古代のリサイクル思想

前提:女性はケガしているか? - 鈴木君の海、その中

 これまでの話から古代日本人の世界観をまとめてみよう。

 まず、日本には狩猟民族と採取民族がいた。彼らはお互いの納得できるラインを模索し(和の思想)、ハレとケの概念を持った。「ケ」とは生活のためにに必要なエネルギーの事である。「毛」とは野山に生える雑草の事で、「けもの」とは生きる力を持った物、生物の事である。これらを「笥」に盛り付けて、「食」を行う。すると「気」がみなぎってくる。ついでに上の方に「かみのけ」が生えてくる。日本はハイコンテクストの文化なので、「ケ」という同音異語を受容できる。*1

 これらのケはただパワフルな生命力を表しているのではなく、全て「新生」*2する事が出来る概念である。毛は根さえ残せばそこから新しく生えてくる。食はそのまま食物連鎖。笥は一度使った物は割り、材料の状態にし、また新しく作り直す。そういった一連のリサイクルの概念を古代人は持っていた。残念ながらリサイクルマークは三角形だが、古代日本人のリサイクル(新生)の概念は彼らの理想である「円環の輪」のイメージではないか。つまりケとは「この日常のリサイクルの円の中をぐるぐると回り続ける力」である。

 女性が「ケガレ」やすいのは、女性の生理現象により仕事が捗らなくなるためである。*3つまり、その日はいつも通りのケの生活が出来なくなってしまうのだ。――だからこそハレの日が発明された。ハレとはただ単に天気のいい日ではなく、節目をあらわす。毎日晴れていたら毎日ハレなのかといったら違うのだ。ではその節目とは何か?それは月経である。女性が血を流し、死ぬのではないかという緊急事態に、彼らは狩猟民族としての本能を蘇らせる。普段はけもののケガレを怖れ質素なものを集めていても、その日は魚や肉など豪華な食材を食卓に並べる。それは女性に栄養のあるものを食べさせて元気になってもらうためである。出産については既に述べた通りだが、赤不浄や白不浄がハレの日のカラーリングなのも全てはハレが女性(と狩猟民族)のために発明されたからだ。

 こうして見ればハレケも和の思想の一部である事が分かる。日本人にとっての理想とは「みんなが手を取り合ってキレイな輪っかを作っている状態」である。そこでは女性だろうが狩猟民族だろうが差別される対象ではなく、むしろ輪に加えるべき仲間である事が分かる。この思想を持った民族の中に稲作民族が紛れ込んでも、「ああ、今まで採取で賄ってた部分を稲作にしましょう」とお互いが納得する形で「受け入れてもらえる」のである。

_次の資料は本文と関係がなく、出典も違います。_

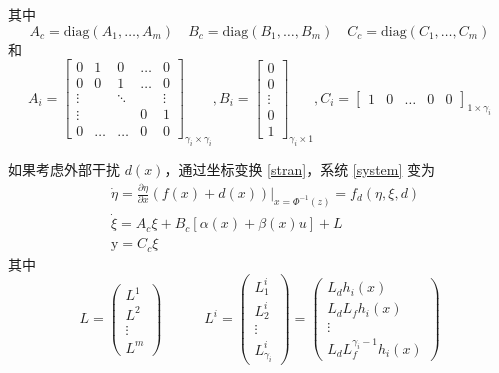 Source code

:   其中 
  \begin{equation}
	A_c=\mathrm{diag}(A_{1},\ldots,A_{m})\quad B_c=\mathrm{diag}(B_{1},\ldots,B_{m})\quad C_c=\mathrm{diag}(C_{1},\ldots,C_{m})
  \end{equation}
  和
  \begin{equation}
	A_i=\left[\begin{array}{ccccc}0&1&0&\dots&0\\0&0&1&\dots&0\\\vdots&&\ddots&&\vdots\\\vdots&&&0&1\\0&\dots&\dots&0&0\end{array}\right]_{\gamma_i \times \gamma_i}, B_i=\left[\begin{array}{c}0\\0\\\vdots\\0\\1\end{array}\right]_{\gamma_i \times 1}, C_i=\left[\begin{array}{ccccc}1&0&\dots&0&0\end{array}\right]_{1 \times \gamma_i}
  \end{equation}
   
  如果考虑外部干扰 $d(x)$，通过坐标变换 \eqref{stran}，系统 \eqref{system} 变为 
  \begin{equation}
	\begin{aligned}
	  &\dot{\eta}=\frac{\partial\eta}{\partial x}(f(x)+d(x))\Big|_{x=\Phi^{-1}(z)}= f_{d}(\eta,\xi,d)\\
	  &\dot{\xi}= A_{c}\xi+B_{c}[\alpha(x)+\beta(x)u] + L\\
	  &\text{y}= C_{c}\xi\end{aligned}
	  \label{with_external}
  \end{equation}
  其中
  \begin{equation}
	L=\begin{pmatrix}L^1\\L^2\\\vdots\\L^m\end{pmatrix} \quad \quad \quad L^i=\begin{pmatrix}L_1^i\\L_2^i\\\vdots\\L_{\gamma_i}^i\end{pmatrix}=\begin{pmatrix}L_{d}h_{i}(x)\\L_{d}L_{f}h_{i}(x)\\\vdots\\L_{d}L_{f}^{\gamma_i -1}h_{i}(x)\end{pmatrix} 
  \end{equation}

 ただし、この和の思想の中で、唯一仲間に入れられない存在がある。それが「死者」だ。死者は「身」がない。だから生きている者なら誰でも出来るリフレッシュ、新生である「ミソギ」が出来ない。手をつなごうにもつなげないのだ。だから死者というのは「輪から外れた存在」であり、絶対に「輪に加わろうとしない存在」だから恐ろしいのだ。日本人の理想から外れた存在なのだ。死というのは突然訪れるものだ。誰もが納得できる形での死なんてそんなに無い。だから死は「和」を乱していくのだ。ましてや死んだ相手が「そんな輪の集団」に対して「恨み辛みを残して死んでいってしまった」ら、そいつは人々の目に見える形で輪に加わろうとしないことを表明してしまったようなものである。誰とでも手をつなぎたい和の思想の持ち主にとって、これほど理想から外れた恐ろしい存在はない。そして普段の何気ない不幸や災いが全てそいつが起こしていると錯覚してしまったら、そこにはとんでもない化け物が生まれていってしまう事になる。それこそが日本古代の神の姿、「怨霊」である。

つづく

*1:もちろん、一休さんの「このはしわたるべからず」みたく、とんちが言いたいわけじゃない。端は「外れ→はじ」が語源であり、「はじ」が「はし」になまっただけなので同一の語源とはいいがたい。時代が時代なら「はしだとぅ?これははじと読むんじゃこの恥知らずめ!」と一休さんは切られていたかもしれない。――これらケはどちらかというとアソコに近い。我々はこのアソコという言葉に全く異なる使い方がある事を知っているが、それは前後の文脈とこれまでの経験から推察する事が出来る。「アソコにボールが当たって痛かった」と「この前ネズミーランドに言ったんだけど、アソコはさぁ」では同じアソコでも別の物を指している事が分かるだろう。しかし、別の意味だから別の言葉ではなく、これらのアソコには「特定の場所を指す」という言葉としての共通の意味がある。ケもこれと同様にそれぞれのケが指している物は違っても言葉の意味は同じであると考えられる。

*2:再生ではない

*3:この理論でいくと、「働いたら負けかな」と思ってるNEETは態度がケガれており、頭がつるつるのおじさんは頭がケガレている事になる。きっと古代では彼らも神社の立ち入りを禁止されていただろう。最も後者は「ある職業」の登場で逆に特権階級になるのだが。